Beberapa saat yang lalu, sang pacar dan saya mengobrol melalui telepon. Ia menceritakan tentang kejadian-kejadian yang belakangan ia alami, terutama kejadian-kejadian di hari ini. Kisah yang diceritakannya berkutat di seputar tiga hal besar: banyaknya pekerjaan yang harus ia selesaikan, perjuangannya untuk menjadi pribadi yang lebih sehat, dan pertemuannya dengan sepasang manula di sebuah rumah sakit.

Ia menceritakan bagaimana kejadian-kejadian yang dialaminya telah menariknya sejenak dari rutinitas hidup dan membawanya untuk mempertanyakan tentang sejumlah hal yang layak untuk kita tanyakan ke diri kita sendiri, setiap harinya: untuk apa aku melakukan apa yang setiap hari kulakukan? untuk siapa aku melakukannya? apa yang sebenarnya kucari? apa yang penting dalam hidupku? mengapa rasanya begitu berat untuk memberi kepada orang lain, untuk merelakan apa yang kita miliki? mengapa sulit untuk bersyukur dan melihat sisi positif dari setiap pengalaman?

Aku percaya bahwa tanda ada di mana-mana. Bahwa universalitas itu nyata. Bahwa yang kita sebut sebagai "Tuhan", yang transenden (yang mahatinggi, yang mengatasi pengalaman jasmaniah manusia) sekaligus yang imanen (yang mengisi setiap material di dunia, hingga yang terkecil, tak terkecuali manusia) sungguh-sungguh ada. Maka, ketika dua orang yang terpaut jarak dapat merasakan pengalaman yang sama tanpa membicarakannya satu sama lain sebelumnya, bisa jadi itu adalah sebentuk tanda bahwa Ia hadir dan menyapa kita untuk tekun menggali makna dari hidup yang kita jalani.

Apa yang pacar saya alami dan renungkan, saya alami dan renungkan juga:

Kemarin saya menghadiri misa. Bacaan Injil yang diperdengarkan adalah tentang kisah seorang janda tua dan persembahannya. Kita kaum kristiani tentu sudah sering mendengar kisah ini. Tapi, seberapa sering kita merenungkannya dan menggali makna darinya?


Pastor yang kemarin memimpin misa memulai khotbahnya tentang bacaan Injil itu dengan penjelasan standar: persembahan janda tua itu lebih berkenan kepada Tuhan karena janda itu mempersembahkan uangnya meski ia sendiri berkekurangan. Apa bedanya dengan persembahan dalam jumlah yang jauh lebih besar yang diberikan orang kaya? Bedanya adalah: persembahan orang kaya yang menyumbang dari kelimpahannya bagaikan garam bagi lautan. Tak bermakna. Tidak demikian halnya dengan persembahan janda tua. Pemberian yang muncul dari kekurangan. Penuh dengan arti.

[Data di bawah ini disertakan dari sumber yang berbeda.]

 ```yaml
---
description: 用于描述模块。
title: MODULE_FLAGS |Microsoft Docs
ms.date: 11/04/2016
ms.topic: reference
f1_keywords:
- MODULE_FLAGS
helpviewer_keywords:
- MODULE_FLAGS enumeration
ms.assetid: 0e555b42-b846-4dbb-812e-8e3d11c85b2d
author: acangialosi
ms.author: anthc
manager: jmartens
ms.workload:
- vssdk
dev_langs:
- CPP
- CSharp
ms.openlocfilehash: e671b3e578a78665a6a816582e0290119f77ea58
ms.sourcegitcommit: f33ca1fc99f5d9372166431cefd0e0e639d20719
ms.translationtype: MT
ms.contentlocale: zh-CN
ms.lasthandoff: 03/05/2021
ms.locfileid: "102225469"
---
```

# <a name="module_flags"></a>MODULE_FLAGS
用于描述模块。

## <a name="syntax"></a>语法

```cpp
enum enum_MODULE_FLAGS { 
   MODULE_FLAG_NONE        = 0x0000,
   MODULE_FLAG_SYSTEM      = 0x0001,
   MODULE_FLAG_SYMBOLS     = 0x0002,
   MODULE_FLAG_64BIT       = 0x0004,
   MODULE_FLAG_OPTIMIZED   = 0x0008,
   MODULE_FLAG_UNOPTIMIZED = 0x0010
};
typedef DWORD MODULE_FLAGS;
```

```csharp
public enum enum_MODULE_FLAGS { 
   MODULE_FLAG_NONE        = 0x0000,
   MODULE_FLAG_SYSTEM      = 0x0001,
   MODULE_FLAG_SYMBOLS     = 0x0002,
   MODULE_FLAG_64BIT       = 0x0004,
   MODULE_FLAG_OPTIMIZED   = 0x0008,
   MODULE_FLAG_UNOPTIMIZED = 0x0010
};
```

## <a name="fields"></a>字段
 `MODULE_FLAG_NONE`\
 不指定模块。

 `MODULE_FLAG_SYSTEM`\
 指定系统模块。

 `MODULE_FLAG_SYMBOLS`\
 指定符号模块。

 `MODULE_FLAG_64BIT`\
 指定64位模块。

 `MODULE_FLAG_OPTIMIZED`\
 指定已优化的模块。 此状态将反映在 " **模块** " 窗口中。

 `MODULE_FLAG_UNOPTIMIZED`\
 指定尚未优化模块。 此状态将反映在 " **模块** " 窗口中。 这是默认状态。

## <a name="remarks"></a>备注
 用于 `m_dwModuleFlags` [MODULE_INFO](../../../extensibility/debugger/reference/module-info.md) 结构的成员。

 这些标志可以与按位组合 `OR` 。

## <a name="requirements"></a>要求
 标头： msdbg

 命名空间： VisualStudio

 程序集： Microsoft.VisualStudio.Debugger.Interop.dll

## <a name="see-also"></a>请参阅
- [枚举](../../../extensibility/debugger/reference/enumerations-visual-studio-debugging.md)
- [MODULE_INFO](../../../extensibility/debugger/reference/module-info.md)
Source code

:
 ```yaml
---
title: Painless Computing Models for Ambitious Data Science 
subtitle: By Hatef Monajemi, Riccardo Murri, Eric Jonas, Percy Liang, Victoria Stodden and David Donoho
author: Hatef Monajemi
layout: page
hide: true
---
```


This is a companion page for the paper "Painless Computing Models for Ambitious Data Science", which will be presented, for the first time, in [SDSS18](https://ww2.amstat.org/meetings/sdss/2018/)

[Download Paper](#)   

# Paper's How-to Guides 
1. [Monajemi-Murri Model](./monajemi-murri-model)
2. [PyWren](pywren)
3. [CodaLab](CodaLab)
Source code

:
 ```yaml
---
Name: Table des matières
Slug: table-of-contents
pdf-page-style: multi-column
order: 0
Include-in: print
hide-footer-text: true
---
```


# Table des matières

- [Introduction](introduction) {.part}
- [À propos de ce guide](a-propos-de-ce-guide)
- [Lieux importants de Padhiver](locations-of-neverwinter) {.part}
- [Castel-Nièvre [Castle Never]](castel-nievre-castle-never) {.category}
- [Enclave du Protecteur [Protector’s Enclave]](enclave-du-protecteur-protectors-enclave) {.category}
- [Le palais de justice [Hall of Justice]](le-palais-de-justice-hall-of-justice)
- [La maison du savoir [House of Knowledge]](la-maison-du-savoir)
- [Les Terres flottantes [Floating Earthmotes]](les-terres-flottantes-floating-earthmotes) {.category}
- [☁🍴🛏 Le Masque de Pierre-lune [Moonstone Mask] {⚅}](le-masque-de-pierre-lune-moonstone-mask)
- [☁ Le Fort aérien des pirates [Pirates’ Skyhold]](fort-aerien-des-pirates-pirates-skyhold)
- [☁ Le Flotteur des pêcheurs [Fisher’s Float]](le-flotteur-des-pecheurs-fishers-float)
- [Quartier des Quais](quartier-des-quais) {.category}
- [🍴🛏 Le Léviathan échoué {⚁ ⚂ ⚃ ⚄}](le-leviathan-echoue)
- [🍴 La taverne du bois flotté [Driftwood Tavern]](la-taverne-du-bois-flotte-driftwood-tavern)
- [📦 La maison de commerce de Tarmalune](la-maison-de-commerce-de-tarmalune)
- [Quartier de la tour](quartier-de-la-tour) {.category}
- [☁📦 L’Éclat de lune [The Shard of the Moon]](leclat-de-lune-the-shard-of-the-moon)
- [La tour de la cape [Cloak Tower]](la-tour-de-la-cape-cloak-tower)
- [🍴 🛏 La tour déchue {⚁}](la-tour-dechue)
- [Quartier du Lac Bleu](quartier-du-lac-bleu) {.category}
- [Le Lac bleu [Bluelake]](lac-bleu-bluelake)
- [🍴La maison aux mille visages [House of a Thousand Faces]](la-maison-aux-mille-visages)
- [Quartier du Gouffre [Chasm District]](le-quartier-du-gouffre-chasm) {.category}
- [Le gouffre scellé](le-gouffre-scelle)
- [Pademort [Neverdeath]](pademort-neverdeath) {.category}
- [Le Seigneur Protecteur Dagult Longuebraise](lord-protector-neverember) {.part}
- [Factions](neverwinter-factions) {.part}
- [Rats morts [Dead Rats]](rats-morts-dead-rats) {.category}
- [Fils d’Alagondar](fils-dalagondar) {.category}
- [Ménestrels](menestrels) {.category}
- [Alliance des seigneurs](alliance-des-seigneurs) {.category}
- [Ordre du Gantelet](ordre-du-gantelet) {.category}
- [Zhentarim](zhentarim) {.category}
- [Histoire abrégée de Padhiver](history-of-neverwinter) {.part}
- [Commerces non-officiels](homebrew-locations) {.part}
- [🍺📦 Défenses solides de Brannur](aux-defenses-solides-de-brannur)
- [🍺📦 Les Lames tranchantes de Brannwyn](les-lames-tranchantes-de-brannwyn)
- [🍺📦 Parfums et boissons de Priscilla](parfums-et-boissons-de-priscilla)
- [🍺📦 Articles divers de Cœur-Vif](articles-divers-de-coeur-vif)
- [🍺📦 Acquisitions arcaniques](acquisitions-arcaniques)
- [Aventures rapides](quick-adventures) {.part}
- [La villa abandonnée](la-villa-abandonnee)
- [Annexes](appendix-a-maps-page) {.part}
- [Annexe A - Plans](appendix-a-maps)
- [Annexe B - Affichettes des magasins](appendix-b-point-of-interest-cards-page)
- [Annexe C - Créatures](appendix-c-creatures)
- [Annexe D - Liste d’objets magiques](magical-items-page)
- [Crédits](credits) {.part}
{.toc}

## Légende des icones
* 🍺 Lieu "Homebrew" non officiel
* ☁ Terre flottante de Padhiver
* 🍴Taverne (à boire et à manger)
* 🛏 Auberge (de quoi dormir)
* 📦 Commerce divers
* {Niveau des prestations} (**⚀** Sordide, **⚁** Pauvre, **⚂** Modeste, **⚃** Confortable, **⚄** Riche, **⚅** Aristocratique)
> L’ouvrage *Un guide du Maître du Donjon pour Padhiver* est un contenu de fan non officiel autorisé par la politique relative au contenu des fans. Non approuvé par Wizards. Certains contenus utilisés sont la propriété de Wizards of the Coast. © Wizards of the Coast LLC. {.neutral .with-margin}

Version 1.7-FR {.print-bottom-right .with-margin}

Dari renungan itu, kita dapat menjawab pertanyaan: untuk apa aku melakukan apa yang setiap hari yang kulakukan? Jawabnya: untuk sebuah makna, untuk suatu arti.

Sang pastor menjelaskan lebih jauh melalui contoh yang terdengar sederhana, tapi mendalam. Sang janda bagaikan seorang anak yang menyisihkan sebagian uang jajannya sejak hari Senin sampai dengan Sabtu, untuk kemudian dipersembahkan kepada Tuhan di hari Minggu.

Tiga hal yang dapat ditarik dari kisah sang anak.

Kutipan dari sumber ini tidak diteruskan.